ACTIVITY –
From the first line of the records down to the one that holds "## Técnicas de Volcado", transcribe each line exactly and add nothing.

[Source data]
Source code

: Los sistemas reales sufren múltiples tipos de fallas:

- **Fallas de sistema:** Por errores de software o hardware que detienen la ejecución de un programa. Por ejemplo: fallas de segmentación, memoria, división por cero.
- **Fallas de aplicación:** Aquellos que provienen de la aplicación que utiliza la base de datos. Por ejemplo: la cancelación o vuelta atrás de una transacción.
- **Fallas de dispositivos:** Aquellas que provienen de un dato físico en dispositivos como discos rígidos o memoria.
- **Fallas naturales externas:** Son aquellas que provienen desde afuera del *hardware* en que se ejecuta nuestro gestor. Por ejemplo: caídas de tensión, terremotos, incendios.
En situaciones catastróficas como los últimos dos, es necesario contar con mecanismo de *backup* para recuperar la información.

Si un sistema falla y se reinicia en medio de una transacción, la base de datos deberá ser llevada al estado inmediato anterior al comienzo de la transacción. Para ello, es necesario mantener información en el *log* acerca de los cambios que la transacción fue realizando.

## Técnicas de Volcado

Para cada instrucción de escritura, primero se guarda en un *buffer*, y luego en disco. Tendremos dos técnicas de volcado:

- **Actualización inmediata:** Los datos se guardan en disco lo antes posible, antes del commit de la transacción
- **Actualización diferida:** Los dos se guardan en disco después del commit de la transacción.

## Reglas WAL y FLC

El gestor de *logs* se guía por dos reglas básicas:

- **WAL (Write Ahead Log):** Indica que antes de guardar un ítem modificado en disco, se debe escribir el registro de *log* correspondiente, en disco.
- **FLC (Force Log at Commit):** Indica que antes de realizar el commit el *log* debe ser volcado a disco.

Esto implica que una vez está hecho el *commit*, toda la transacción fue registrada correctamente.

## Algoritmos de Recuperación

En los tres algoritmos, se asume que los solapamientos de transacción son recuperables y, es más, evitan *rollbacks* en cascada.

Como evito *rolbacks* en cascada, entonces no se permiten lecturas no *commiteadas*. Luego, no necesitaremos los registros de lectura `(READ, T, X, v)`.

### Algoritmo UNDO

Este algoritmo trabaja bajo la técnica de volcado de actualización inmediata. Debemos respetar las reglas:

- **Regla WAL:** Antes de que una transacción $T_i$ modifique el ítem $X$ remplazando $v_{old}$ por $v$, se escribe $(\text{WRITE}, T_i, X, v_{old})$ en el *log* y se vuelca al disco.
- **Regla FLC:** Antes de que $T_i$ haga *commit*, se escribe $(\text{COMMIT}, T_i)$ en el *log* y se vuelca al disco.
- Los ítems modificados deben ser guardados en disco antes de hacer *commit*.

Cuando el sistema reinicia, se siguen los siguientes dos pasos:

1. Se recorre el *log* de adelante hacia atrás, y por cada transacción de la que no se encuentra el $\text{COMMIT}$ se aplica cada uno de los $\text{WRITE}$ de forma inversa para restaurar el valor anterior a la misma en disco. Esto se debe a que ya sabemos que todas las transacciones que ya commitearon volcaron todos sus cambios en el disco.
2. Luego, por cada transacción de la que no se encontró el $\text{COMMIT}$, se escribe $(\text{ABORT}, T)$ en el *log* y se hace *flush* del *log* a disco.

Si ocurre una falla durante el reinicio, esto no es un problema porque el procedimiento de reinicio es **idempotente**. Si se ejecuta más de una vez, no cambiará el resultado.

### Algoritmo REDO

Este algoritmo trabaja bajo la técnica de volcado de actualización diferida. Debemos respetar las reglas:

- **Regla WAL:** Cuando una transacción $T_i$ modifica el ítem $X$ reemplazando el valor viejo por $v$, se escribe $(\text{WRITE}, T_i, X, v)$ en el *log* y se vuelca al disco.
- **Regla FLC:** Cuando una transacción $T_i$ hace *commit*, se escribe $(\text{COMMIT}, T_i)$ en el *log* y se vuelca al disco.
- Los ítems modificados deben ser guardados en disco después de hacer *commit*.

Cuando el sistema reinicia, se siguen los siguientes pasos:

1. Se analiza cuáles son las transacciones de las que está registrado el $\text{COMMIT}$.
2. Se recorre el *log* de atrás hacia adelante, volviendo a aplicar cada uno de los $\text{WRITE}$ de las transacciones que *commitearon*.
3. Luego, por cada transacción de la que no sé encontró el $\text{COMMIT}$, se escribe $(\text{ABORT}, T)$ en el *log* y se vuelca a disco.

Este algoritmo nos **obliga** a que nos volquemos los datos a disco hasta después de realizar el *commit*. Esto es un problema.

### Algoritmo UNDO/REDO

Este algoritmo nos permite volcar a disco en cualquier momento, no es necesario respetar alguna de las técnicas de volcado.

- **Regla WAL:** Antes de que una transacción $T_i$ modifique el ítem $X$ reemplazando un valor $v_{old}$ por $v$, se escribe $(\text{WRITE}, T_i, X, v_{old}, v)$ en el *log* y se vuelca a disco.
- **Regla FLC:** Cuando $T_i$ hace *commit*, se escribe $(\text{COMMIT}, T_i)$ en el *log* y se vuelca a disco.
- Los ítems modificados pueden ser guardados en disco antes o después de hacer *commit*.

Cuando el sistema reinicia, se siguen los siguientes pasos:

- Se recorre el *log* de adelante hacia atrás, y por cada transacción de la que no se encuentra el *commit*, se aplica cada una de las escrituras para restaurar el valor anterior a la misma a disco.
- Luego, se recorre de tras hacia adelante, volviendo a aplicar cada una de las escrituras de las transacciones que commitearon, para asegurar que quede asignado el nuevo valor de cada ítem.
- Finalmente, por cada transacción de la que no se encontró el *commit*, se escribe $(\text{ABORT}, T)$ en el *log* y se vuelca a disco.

ANSWER BOX –
Source code

: Los sistemas reales sufren múltiples tipos de fallas:

- **Fallas de sistema:** Por errores de software o hardware que detienen la ejecución de un programa. Por ejemplo: fallas de segmentación, memoria, división por cero.
- **Fallas de aplicación:** Aquellos que provienen de la aplicación que utiliza la base de datos. Por ejemplo: la cancelación o vuelta atrás de una transacción.
- **Fallas de dispositivos:** Aquellas que provienen de un dato físico en dispositivos como discos rígidos o memoria.
- **Fallas naturales externas:** Son aquellas que provienen desde afuera del *hardware* en que se ejecuta nuestro gestor. Por ejemplo: caídas de tensión, terremotos, incendios.
En situaciones catastróficas como los últimos dos, es necesario contar con mecanismo de *backup* para recuperar la información.

Si un sistema falla y se reinicia en medio de una transacción, la base de datos deberá ser llevada al estado inmediato anterior al comienzo de la transacción. Para ello, es necesario mantener información en el *log* acerca de los cambios que la transacción fue realizando.

## Técnicas de Volcado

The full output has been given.